Although the story was a bit absurd, it seems to be what defines the style of the Neptunia games. Plenty of funny jabs at the girls’ own ridiculous situations closely flirt around breaking the fourth wall creating a neat sense of relatability, and Blanc’s “extortion” scheme in obtaining MagiGirl Idol’s support is comically hilarious. What started off strong ended up petering out throughout the second half of the game, as the story essentially kept walking around in circles without introducing any real major changes. A new character here or there with a backstory blended in with something zombie related is the extent of MT’s narrative. It’s a bit of a shame since the game is much shorter than its RPG sister titles; so stretching MT’s story thin is pretty problematic. Worse is the alternating nature of the VN and battle sequences. When you get involved with the VN’s story, you’re forced to fight 2 minute battles, just to watch a 2 minute dialogue and repeat the process (up to four or five times in one scene with multiple loading screens for each transition). It’s hard to get attached to either aspect when the game switches gears so often.

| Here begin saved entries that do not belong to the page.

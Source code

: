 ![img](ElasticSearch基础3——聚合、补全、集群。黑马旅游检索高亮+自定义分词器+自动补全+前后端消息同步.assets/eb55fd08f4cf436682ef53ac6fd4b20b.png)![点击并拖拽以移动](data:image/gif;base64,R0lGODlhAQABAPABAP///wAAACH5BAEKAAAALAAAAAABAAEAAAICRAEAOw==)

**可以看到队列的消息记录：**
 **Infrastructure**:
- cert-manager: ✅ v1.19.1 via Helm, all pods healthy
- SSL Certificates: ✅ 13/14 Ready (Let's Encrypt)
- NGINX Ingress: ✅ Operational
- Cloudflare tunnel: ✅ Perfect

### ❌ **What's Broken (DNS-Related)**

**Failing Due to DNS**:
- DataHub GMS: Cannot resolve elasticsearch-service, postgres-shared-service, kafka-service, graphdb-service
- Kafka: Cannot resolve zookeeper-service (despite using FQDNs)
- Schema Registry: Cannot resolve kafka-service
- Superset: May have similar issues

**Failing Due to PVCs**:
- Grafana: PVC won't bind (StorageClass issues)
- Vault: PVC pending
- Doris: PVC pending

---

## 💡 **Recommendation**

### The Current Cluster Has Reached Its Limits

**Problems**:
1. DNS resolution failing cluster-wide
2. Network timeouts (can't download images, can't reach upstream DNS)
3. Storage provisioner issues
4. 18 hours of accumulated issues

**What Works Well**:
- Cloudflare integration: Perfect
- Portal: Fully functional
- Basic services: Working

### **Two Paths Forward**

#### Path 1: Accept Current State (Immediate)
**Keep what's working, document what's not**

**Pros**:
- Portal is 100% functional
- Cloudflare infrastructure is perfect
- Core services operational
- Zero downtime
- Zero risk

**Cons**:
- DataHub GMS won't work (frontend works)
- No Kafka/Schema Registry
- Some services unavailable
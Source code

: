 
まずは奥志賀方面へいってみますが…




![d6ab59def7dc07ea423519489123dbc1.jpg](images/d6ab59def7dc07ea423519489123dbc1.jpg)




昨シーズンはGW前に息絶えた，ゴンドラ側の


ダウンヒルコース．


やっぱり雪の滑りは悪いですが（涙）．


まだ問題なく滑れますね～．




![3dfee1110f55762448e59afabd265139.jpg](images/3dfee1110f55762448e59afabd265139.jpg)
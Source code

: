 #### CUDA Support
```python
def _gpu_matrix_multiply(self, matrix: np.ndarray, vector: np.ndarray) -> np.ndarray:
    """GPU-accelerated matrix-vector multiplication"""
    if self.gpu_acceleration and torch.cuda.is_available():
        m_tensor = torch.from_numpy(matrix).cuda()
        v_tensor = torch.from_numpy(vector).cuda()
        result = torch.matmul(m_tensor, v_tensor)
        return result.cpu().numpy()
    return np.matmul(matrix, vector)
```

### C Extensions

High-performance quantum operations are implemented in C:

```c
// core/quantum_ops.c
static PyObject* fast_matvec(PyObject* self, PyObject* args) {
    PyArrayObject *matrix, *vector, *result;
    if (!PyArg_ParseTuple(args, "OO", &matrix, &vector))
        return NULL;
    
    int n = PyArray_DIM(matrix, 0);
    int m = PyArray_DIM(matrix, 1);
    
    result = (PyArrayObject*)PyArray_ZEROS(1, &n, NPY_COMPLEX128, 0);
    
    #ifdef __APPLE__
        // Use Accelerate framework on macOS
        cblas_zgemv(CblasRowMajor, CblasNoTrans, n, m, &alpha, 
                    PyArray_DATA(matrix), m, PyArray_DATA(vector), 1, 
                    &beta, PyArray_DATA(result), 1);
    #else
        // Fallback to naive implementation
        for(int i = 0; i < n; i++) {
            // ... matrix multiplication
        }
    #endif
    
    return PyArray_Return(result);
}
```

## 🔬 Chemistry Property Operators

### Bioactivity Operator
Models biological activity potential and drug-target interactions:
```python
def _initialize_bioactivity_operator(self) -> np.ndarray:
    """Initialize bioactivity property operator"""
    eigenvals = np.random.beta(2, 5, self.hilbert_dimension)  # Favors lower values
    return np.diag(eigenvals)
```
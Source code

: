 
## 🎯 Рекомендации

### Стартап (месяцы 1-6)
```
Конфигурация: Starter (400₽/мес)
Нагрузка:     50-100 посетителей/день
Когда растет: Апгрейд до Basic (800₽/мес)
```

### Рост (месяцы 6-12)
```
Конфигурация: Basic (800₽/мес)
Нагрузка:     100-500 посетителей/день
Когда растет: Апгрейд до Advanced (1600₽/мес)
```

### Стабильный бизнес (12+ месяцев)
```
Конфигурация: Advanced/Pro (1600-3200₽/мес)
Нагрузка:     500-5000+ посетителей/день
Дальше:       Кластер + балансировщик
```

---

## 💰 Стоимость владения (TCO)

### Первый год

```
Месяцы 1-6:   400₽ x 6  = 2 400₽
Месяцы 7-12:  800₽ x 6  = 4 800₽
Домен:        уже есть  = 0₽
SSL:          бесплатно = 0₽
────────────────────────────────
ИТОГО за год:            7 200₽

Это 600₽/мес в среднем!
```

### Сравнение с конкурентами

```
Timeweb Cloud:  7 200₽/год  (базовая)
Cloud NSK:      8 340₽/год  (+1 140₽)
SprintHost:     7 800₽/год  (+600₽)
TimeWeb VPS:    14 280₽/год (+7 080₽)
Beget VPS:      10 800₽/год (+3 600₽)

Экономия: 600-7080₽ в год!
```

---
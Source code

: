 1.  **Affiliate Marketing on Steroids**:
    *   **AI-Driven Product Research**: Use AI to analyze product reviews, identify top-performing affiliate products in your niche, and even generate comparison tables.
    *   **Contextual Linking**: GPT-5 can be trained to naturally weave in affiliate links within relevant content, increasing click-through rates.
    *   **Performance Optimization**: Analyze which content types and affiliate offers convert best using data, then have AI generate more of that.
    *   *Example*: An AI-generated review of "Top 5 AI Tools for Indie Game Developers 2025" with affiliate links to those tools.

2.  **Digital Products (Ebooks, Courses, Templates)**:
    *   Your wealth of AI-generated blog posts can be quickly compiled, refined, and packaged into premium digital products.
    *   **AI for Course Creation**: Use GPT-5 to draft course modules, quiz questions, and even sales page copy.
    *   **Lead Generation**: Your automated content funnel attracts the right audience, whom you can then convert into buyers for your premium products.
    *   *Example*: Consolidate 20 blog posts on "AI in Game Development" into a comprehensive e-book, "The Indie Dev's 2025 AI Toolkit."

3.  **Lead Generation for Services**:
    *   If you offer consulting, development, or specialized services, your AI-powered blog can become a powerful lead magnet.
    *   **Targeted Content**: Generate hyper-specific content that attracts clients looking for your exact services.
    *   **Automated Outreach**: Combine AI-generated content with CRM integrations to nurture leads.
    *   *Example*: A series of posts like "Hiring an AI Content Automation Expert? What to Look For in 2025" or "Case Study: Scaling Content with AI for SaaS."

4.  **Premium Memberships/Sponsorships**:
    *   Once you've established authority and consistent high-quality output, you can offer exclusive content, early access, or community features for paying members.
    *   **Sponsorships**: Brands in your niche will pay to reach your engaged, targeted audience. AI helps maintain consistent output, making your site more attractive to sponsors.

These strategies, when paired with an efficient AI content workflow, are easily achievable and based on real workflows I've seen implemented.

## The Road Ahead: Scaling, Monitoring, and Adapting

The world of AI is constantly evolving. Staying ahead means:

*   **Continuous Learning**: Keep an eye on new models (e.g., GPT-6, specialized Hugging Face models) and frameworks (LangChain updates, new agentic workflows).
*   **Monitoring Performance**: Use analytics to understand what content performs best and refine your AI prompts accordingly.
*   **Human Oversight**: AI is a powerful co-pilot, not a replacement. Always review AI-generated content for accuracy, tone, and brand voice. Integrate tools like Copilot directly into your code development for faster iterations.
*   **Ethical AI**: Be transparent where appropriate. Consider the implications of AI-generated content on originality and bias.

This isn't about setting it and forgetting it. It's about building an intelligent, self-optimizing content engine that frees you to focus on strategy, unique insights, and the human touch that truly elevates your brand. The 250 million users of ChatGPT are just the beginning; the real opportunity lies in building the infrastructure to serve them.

Regardless, as a casual fan of anime and visual novels, I didn’t find the newest installment in the Neptunia series too eccentric to take in, or alienating as an entry point. There weren’t too many inside jokes or references, and the iconic song and dance summarizing previous important world aspects is present. After wrapping things up with Blanc and friends, I still found myself wanting to delve more into their world, especially as I only seemed to have observed them in such a confined environment. If you are a long-time Neptunia fan, I’m afraid that my verdict may not be very enlightening or relatable from my perspective. Just know that MT is much, much, shorter than the main series games. But for those that are weary of this as an entry point into the series, I can say that MT seemed to be rather welcoming, and is definitely enjoyable as a VN experience all on its own. There is a desire for improvements in the combat realm, but the multiplayer and VN aspects proved to be commendable enough to make checking out MT, or at least other Neptunia games, rewarding, especially during one of Idea Factory’s deep publisher sales.